Two units live in deploy/. scripts/install.sh does the User= / paths substitution automatically.

deploy/terminalcat.service — the origin

Type=simple, runs as your unprivileged user, Restart=always, sandbox flags (NoNewPrivileges, ProtectSystem=strict, ProtectHome=read-only, ReadWritePaths=$INSTALL_DIR /tmp), StartLimitBurst=10/60s, memory cap 1 GB, OOMScoreAdjust=-100 so cloudflared and tmux die before us under memory pressure.

Two ExecStart options:

# default in the template — runs source via tsx (slower cold start, no build step)
ExecStart=/home/<user>/terminalcat/node_modules/.bin/tsx src/server.ts

# alternative — runs compiled JS (~300ms faster cold start, +20MB RSS)
ExecStart=/usr/bin/node /home/<user>/terminalcat/dist/server.js

Switch via a drop-in (recommended) or by editing the unit:

sudo systemctl edit terminalcat
# (paste:)
[Service]
ExecStart=
ExecStart=/usr/bin/node /home/<user>/terminalcat/dist/server.js

After switching, pnpm build whenever the source changes — scripts/update.sh handles this.

deploy/cloudflared-terminalcat.service — the tunnel

Type=notify, runs as the same unprivileged user, OOMScoreAdjust=-500 (killing the tunnel cuts off all access). Reads ingress config from ~/.cloudflared/terminalcat.yml.

cloudflared.yml

Sample in deploy/cloudflared.yml. The real one lives at ~/.cloudflared/terminalcat.yml:

tunnel: <YOUR-TUNNEL-UUID>
credentials-file: /home/<user>/.cloudflared/<YOUR-TUNNEL-UUID>.json

ingress:
  - hostname: shell.YOUR-DOMAIN
    service: http://127.0.0.1:7682
    originRequest:
      noTLSVerify: false
      connectTimeout: 10s
      tcpKeepAlive: 30s
      keepAliveTimeout: 5m
      keepAliveConnections: 8

  - service: http_status:404

The catch-all 404 entry is required by cloudflared (last entry must be a service-only rule).

File paths

Path Owner Purpose
~/terminalcat/ you source checkout (override via TERMINALCAT_DIR=)
~/terminalcat/.env you, mode 0600 env vars (gitignored)
~/terminalcat/dist/ you compiled JS output (gitignored)
~/.cloudflared/cert.pem you one-time CF login credential
~/.cloudflared/<tunnel-uuid>.json you, mode 0400 tunnel credentials
~/.cloudflared/terminalcat.yml you per-machine tunnel ingress config
/etc/systemd/system/terminalcat.service root origin unit
/etc/systemd/system/cloudflared-terminalcat.service root tunnel unit
/run/user/<uid>/terminalcat-open.sock you, mode 0600 UNIX socket for webdl / webnotify shims
/var/log/terminalcat/ you (if LOG_DIR set) daily-rotated pino logs

Scrollback / per-tab memory

Configurable in public/index.html (look for scrollback: in the new Terminal({...}) options). Default 1000 lines per tab.

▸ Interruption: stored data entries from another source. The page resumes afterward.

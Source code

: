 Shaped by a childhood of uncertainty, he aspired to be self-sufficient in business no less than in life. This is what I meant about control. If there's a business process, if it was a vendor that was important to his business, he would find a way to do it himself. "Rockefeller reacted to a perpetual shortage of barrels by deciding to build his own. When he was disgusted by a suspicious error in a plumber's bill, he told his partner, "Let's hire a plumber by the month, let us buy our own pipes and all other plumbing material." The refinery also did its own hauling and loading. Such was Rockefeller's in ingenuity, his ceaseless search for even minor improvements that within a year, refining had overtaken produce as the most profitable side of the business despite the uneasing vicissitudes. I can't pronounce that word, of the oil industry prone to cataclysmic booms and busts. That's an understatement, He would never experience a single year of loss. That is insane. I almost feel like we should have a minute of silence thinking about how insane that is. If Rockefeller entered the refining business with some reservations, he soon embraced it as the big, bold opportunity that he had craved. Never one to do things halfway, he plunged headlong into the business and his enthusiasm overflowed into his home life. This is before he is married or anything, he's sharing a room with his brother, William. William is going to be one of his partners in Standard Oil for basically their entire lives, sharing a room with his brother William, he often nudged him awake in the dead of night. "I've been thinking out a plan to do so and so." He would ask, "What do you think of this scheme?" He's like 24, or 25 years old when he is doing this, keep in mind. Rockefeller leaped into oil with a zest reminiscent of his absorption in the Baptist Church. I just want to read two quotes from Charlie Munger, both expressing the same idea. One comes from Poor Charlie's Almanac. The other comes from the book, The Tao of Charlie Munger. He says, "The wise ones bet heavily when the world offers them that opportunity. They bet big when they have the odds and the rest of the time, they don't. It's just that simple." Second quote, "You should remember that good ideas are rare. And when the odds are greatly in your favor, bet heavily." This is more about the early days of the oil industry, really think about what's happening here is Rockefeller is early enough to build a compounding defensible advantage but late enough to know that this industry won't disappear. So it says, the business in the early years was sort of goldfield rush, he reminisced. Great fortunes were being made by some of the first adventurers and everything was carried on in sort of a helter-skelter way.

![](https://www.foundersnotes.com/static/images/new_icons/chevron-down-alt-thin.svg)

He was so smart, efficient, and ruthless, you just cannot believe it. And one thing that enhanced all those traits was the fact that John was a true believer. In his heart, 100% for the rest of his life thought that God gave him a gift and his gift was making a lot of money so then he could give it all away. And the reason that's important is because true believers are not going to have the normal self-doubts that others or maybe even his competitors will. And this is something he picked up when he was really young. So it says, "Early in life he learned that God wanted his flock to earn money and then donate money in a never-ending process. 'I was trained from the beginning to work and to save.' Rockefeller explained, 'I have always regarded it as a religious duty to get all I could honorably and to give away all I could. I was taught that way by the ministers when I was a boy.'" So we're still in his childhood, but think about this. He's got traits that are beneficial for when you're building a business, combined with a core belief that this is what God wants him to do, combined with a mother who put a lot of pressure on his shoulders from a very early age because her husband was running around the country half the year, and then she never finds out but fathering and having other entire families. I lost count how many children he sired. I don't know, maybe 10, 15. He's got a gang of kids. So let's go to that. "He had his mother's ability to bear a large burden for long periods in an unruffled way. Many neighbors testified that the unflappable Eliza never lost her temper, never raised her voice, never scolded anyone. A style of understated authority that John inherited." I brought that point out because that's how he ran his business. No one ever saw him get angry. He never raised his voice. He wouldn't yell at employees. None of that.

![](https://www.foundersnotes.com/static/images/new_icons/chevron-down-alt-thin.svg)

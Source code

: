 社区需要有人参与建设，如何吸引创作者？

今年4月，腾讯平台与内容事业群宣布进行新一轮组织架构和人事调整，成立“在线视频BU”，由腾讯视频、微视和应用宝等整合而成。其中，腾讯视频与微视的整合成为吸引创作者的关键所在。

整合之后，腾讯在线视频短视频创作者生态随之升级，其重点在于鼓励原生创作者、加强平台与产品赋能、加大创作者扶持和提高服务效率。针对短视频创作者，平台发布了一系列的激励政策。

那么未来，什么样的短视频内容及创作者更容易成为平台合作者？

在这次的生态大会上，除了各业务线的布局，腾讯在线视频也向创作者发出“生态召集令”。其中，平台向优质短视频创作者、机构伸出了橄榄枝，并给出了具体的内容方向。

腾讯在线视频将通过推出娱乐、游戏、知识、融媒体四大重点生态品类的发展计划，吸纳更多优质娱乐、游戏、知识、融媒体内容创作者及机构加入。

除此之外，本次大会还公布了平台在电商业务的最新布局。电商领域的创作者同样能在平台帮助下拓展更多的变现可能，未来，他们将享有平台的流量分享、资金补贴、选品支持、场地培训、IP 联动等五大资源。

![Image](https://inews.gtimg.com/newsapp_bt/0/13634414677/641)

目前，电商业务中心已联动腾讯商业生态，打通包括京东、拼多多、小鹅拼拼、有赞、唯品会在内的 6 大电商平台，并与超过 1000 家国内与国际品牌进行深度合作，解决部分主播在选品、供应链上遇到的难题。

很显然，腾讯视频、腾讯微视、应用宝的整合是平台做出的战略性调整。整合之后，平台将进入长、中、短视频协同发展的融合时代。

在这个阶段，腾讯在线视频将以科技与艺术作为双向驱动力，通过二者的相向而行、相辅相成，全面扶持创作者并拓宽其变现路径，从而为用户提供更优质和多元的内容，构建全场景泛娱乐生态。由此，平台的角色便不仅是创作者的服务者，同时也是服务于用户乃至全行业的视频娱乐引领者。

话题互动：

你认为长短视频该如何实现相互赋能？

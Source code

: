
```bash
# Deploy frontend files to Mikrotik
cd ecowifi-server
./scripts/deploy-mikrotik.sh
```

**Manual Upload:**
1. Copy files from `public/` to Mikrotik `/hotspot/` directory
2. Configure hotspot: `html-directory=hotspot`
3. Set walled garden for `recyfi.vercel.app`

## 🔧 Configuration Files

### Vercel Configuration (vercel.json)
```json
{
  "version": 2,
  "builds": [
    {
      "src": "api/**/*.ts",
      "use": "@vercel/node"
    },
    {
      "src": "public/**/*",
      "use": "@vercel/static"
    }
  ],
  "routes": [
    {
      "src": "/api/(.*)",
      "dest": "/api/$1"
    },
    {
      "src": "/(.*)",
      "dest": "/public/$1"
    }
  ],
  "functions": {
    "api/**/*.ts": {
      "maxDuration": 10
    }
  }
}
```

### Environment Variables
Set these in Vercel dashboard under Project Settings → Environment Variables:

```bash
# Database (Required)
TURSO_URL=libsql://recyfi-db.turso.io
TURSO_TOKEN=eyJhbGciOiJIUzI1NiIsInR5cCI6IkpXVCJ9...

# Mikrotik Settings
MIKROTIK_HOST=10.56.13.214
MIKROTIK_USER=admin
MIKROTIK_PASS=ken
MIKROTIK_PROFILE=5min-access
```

Cost: scrollback × N tabs lives in browser memory. 1000 lines × 200 chars × 4 (xterm.js overhead) × N tabs ≈ ~1 MB per tab. Mostly negligible unless you’re on a phone with 50 tabs open.

Tmux ergonomics

src/sessions.ts configures the tmux server on first attach:

  • mouse mode on (drag to select, click cancels copy-mode)
  • status bar disabled (the frontend’s info bar replaces it)
  • right-click pane menus unbound
  • set-clipboard on (OSC 52 — copy-from-tmux lands in your browser clipboard)
  • split-pane keys unbound

If you want different tmux config, edit src/sessions.ts — those calls run once per server-startup. Or just use ~/.tmux.conf; tmux applies it on session creation, after our config calls (so user config wins).